[Source texts of formatted documents]
Segment Open

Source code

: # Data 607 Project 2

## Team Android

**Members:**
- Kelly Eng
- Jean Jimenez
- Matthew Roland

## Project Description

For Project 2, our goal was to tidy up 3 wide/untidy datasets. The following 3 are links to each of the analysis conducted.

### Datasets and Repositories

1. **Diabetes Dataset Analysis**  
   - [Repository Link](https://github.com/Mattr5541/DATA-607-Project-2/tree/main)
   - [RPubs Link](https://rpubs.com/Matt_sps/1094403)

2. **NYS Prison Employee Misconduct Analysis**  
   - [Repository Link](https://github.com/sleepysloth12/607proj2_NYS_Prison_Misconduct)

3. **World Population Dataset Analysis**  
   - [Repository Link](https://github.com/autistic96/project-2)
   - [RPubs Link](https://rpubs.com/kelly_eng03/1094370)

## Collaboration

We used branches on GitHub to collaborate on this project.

Segment Closed

Task to complete
Would you copy each line of the records that contains "rpubs"?

Answer for the task
   - [RPubs Link](https://rpubs.com/Matt_sps/1094403)
   - [RPubs Link](https://rpubs.com/kelly_eng03/1094370)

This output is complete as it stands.